20.4 Stacks and Messaging Protocol (Advanced Perl Programming)

20.4 Stacks and Messaging Protocol

Whew! We have now finished a reasonably in-depth look at all the value types offered by Perl. The next half of this chapter is devoted to understanding the data structures, API, and protocol used between caller and called subroutines.

We mentioned earlier that the argument stack is the data structure used for passing parameters and results between functions.

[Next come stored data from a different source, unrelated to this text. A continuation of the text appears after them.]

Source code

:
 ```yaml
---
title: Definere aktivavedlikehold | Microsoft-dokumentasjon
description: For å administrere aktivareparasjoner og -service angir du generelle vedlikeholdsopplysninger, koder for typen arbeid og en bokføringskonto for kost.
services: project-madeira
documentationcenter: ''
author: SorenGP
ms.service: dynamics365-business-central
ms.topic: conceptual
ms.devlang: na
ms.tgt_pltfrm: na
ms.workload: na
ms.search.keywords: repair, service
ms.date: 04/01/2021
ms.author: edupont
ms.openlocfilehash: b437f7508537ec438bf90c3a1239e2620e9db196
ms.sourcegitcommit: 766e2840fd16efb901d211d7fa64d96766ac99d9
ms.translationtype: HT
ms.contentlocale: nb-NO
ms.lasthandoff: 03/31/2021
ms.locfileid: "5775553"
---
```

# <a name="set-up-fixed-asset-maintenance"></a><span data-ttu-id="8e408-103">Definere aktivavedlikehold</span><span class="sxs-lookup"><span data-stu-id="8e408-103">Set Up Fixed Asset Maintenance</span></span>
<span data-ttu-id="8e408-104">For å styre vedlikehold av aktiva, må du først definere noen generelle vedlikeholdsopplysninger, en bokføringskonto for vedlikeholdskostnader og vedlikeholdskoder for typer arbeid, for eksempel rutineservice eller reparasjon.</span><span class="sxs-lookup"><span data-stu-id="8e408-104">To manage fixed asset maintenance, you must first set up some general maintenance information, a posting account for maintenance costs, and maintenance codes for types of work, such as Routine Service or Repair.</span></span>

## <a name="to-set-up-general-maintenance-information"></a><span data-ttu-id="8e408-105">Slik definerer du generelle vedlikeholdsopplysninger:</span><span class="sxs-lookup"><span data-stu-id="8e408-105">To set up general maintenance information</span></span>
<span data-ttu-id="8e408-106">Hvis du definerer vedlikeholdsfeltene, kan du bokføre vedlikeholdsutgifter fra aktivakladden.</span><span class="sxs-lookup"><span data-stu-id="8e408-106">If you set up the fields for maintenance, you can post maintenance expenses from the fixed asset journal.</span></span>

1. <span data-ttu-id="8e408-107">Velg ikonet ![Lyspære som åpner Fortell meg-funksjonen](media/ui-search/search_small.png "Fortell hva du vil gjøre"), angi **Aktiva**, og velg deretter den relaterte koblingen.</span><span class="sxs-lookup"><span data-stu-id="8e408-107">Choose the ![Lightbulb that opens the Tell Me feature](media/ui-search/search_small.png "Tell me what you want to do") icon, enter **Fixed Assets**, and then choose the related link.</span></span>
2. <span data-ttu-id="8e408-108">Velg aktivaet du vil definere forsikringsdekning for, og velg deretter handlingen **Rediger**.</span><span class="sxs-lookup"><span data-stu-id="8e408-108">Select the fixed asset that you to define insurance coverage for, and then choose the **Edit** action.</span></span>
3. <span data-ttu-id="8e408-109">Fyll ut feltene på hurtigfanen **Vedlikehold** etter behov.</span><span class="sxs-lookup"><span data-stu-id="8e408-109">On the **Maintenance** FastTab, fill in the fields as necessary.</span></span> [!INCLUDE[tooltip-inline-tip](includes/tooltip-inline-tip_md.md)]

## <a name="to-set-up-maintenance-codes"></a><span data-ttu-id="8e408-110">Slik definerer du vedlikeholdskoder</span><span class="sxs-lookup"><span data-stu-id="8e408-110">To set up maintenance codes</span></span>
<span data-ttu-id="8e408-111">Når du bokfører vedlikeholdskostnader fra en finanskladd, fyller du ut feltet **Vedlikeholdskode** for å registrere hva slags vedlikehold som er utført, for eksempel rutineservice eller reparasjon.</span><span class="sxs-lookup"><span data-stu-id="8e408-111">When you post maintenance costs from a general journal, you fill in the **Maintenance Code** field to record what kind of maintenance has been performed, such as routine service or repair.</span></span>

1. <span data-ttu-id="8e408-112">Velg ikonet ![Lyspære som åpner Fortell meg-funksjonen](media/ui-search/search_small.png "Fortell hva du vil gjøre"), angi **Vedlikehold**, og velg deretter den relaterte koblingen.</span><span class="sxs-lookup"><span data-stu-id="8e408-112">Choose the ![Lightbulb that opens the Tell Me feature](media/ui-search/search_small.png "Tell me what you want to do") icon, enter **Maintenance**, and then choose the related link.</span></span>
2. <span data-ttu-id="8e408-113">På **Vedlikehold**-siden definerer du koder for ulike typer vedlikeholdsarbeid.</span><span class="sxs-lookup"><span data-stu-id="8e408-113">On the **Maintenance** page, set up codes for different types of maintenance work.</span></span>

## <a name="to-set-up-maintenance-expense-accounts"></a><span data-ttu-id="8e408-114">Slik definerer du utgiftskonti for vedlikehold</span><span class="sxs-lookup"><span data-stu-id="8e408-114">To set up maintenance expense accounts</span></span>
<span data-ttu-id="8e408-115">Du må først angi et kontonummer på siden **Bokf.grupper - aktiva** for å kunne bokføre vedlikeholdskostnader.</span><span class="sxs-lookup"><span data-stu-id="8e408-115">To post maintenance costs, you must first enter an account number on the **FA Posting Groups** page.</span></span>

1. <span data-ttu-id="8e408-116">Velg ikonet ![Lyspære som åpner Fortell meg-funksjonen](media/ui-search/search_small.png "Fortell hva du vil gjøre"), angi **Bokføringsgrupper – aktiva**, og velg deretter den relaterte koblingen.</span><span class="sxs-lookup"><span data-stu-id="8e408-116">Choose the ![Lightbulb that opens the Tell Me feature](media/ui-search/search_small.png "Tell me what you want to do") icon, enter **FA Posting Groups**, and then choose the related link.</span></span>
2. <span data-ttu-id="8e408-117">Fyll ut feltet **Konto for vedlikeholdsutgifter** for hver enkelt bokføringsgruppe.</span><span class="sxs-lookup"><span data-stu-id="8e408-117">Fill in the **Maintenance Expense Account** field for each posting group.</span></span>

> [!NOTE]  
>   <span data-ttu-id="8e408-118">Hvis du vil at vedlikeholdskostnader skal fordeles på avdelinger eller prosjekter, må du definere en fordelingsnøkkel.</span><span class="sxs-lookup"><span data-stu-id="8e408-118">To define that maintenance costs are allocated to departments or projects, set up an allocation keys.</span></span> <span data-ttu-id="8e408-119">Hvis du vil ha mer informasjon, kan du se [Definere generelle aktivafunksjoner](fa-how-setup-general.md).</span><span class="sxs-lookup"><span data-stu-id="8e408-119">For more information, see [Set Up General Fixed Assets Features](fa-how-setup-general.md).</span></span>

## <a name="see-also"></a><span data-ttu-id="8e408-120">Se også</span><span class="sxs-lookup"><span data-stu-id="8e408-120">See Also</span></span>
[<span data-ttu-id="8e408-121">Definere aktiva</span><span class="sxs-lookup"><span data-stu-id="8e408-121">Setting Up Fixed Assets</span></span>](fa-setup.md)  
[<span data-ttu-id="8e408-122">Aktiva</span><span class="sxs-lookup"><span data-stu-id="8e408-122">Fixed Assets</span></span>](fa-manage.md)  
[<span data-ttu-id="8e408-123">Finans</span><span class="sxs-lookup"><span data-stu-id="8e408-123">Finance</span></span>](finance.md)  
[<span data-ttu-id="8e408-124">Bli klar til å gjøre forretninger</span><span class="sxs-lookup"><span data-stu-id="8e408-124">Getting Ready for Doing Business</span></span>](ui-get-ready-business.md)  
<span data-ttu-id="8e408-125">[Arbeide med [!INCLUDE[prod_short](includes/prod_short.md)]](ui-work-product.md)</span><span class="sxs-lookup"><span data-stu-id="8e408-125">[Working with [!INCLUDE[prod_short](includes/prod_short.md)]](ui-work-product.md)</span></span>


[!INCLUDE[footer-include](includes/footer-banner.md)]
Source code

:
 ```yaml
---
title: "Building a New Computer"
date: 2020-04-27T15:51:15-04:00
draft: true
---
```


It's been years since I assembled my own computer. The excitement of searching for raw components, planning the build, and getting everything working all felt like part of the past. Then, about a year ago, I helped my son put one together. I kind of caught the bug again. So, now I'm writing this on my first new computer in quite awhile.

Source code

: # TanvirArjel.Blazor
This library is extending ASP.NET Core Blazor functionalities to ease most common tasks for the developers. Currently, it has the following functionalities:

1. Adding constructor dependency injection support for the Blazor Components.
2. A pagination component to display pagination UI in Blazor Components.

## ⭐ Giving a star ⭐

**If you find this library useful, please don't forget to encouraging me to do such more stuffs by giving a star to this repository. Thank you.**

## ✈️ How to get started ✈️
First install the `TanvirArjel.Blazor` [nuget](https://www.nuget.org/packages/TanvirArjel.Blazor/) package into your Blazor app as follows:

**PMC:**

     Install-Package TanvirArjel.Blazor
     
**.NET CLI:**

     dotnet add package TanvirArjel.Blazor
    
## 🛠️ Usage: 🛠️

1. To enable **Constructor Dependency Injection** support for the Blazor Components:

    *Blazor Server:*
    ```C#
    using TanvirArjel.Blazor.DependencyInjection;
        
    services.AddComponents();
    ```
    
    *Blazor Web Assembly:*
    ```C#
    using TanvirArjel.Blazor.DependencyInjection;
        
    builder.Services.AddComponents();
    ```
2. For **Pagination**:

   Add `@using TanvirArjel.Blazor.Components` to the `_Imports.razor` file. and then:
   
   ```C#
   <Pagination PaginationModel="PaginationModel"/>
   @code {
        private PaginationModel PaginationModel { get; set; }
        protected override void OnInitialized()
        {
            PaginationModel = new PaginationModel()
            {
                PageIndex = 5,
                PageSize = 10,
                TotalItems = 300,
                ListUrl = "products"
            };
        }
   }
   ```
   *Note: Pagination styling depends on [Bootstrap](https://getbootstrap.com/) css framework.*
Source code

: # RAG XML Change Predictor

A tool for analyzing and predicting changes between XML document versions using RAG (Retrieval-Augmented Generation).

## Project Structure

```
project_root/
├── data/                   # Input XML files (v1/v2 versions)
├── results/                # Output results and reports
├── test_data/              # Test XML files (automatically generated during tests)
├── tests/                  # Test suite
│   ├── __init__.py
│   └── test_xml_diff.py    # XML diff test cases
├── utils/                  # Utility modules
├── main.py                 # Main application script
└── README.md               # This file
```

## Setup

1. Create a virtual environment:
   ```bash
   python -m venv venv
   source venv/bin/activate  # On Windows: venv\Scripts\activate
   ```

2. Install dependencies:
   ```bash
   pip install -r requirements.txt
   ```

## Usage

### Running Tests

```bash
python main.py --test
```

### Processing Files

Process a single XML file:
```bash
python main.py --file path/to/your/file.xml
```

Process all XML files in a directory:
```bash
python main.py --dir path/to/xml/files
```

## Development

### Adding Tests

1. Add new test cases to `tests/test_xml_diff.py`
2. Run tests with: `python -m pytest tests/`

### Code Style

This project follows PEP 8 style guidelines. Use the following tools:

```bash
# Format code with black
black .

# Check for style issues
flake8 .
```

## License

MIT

Figure 20.11 shows the stack after calling foo(10,20), which in turn has called bar("hello", 30.2, 100).

Figure 20.11: Argument and mark stack after foo has been called and foo has just called bar

How does bar know how many parameters it should pick up from the top of stack? Well, Perl keeps track of the stretches of the argument stack using another stack called a markstack (a stack of bookmarks, in a sense). bar knows the parameters meant for it by simply computing the difference between the current top of stack and the bookmark stored at the top of markstack. This stretch of the stack corresponds to bar's @_ array. Conversely, when bar is ready to return, it dumps one or more results in its stretch of stack, and foo knows how many scalars have been returned by looking at the markstack.

All these manipulations happen transparently when you are in script space. But if you write C routines that are called by Perl (extending Perl) or call Perl functions from C (embedding Perl), there are some details to contend with. Although tools such as XS and SWIG help you write extensions easily, you will find that the following sections will pave the way for even more powerful and intuitive extensions (intuitive, that is, for the script writer).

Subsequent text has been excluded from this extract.